REQUIRED ACTION
I need each line of the entries below that includes the string "toml".

=== THE DATA ===

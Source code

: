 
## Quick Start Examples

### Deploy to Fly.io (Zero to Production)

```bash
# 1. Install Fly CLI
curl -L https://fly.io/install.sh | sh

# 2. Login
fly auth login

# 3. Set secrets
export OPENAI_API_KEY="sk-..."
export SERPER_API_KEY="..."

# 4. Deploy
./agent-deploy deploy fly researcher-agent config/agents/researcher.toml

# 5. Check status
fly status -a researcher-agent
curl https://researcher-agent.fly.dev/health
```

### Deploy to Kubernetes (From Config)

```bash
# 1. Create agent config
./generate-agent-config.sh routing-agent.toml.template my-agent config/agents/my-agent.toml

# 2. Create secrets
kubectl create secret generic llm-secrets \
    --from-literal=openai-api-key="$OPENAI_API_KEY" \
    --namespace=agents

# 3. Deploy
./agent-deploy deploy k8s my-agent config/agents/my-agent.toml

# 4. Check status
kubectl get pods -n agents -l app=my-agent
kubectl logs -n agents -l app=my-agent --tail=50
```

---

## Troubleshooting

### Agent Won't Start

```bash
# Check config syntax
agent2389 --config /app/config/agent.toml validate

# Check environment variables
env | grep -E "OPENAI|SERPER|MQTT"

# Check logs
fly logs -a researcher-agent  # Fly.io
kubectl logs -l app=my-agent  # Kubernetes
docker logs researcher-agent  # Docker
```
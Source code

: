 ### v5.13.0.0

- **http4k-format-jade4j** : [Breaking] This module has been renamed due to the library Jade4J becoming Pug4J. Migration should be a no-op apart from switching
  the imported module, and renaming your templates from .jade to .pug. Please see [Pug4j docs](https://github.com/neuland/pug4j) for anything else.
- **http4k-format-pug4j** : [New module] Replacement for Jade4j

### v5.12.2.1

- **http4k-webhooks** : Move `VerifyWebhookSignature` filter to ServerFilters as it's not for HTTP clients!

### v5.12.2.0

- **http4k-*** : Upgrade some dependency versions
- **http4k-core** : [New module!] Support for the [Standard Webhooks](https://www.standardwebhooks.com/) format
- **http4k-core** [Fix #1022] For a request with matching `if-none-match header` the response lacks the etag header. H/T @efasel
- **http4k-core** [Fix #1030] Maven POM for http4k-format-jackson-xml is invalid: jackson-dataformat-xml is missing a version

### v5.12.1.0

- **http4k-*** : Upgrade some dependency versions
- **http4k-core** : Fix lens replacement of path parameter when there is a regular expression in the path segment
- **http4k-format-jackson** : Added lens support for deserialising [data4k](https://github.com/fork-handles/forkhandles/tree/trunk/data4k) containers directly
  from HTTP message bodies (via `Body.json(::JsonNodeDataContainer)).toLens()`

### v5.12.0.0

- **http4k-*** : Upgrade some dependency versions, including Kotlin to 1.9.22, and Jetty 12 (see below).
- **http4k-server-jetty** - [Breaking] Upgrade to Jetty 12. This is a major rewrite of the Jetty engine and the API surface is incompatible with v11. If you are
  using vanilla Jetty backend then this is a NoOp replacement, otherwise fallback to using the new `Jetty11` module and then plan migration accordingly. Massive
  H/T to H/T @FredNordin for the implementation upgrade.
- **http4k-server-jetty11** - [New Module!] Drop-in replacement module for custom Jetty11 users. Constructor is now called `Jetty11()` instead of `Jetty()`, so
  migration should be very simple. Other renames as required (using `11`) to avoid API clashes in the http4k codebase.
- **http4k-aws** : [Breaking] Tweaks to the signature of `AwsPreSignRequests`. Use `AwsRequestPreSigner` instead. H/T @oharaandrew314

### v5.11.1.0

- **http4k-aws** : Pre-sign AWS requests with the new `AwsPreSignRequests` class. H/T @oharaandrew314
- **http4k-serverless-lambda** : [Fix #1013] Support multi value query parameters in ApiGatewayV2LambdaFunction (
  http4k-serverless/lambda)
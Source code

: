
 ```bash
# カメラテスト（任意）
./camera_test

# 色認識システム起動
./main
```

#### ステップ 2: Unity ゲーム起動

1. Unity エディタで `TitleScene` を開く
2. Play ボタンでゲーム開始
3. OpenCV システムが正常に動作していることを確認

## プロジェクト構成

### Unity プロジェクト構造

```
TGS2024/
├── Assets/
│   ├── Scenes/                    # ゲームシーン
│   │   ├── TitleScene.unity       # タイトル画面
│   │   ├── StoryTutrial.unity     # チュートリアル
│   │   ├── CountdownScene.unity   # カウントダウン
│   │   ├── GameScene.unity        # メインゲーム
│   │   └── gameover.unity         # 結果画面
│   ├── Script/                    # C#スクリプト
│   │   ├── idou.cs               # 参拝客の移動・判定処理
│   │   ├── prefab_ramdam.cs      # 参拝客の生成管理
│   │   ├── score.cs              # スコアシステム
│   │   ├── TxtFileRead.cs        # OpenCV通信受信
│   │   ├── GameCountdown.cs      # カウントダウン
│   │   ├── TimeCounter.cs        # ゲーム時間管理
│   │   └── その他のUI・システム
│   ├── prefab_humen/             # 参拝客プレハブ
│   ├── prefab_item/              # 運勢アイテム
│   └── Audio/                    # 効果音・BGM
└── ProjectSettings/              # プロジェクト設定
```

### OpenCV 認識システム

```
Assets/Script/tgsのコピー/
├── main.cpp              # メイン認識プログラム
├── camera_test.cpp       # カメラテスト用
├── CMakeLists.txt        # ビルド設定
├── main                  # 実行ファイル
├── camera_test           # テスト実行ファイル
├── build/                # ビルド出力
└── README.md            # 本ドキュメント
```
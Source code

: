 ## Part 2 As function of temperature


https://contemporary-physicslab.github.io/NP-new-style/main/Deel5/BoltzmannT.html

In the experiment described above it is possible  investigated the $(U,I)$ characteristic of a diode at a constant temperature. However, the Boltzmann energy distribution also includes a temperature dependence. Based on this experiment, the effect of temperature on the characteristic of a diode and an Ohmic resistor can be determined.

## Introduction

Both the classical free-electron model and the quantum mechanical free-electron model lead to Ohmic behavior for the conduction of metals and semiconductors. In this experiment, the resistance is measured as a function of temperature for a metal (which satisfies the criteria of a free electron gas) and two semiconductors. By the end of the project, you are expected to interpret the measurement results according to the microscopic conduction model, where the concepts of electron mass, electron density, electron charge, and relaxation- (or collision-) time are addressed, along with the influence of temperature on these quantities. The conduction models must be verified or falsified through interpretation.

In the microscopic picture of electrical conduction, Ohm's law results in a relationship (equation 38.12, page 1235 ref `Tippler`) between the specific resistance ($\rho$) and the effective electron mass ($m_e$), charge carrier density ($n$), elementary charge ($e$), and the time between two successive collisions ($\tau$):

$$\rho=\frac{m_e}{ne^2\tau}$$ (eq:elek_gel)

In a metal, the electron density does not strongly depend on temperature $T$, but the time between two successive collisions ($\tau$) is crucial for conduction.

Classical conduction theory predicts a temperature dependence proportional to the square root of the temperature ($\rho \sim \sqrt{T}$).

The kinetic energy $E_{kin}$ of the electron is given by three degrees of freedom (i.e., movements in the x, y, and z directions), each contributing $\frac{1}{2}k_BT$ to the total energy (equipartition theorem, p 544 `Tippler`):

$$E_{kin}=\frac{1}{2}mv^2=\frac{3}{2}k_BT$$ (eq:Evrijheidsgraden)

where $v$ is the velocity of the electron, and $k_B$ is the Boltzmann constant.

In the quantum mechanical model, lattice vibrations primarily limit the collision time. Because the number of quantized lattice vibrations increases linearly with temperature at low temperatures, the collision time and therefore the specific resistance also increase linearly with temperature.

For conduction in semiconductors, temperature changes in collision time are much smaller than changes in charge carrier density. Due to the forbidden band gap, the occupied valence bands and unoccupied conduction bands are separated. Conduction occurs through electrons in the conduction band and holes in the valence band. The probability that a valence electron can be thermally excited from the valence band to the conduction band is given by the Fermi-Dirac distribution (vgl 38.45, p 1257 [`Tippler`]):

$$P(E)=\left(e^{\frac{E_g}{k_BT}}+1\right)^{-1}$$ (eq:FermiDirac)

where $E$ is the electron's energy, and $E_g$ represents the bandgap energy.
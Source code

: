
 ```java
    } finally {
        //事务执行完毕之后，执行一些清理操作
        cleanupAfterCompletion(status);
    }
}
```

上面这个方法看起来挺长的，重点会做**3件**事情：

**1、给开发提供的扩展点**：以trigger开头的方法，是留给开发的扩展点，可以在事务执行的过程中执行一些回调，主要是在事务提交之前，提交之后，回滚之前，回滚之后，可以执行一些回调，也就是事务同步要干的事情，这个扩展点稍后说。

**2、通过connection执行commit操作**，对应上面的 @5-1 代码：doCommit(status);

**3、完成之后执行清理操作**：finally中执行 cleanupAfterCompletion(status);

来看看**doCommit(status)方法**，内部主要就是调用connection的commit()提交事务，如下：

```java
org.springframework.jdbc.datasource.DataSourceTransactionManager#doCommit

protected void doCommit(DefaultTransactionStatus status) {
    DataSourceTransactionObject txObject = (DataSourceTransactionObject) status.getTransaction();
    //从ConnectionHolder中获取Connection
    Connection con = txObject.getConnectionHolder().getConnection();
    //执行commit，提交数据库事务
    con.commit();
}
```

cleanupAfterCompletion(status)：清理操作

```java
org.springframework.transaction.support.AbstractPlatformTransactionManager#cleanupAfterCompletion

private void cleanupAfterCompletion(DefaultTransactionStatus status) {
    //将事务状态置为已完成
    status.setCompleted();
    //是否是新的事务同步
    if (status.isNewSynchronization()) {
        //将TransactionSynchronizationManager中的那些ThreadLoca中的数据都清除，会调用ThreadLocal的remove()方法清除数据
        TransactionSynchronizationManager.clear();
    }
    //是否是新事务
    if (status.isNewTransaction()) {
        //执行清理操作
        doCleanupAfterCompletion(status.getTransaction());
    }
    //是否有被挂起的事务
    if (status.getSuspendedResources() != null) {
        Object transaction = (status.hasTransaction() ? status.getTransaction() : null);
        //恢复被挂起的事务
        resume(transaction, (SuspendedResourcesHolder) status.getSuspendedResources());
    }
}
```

===

RESULT FOR THIS EXERCISE
./agent-deploy deploy fly researcher-agent config/agents/researcher.toml
./generate-agent-config.sh routing-agent.toml.template my-agent config/agents/my-agent.toml
./agent-deploy deploy k8s my-agent config/agents/my-agent.toml
agent2389 --config /app/config/agent.toml validate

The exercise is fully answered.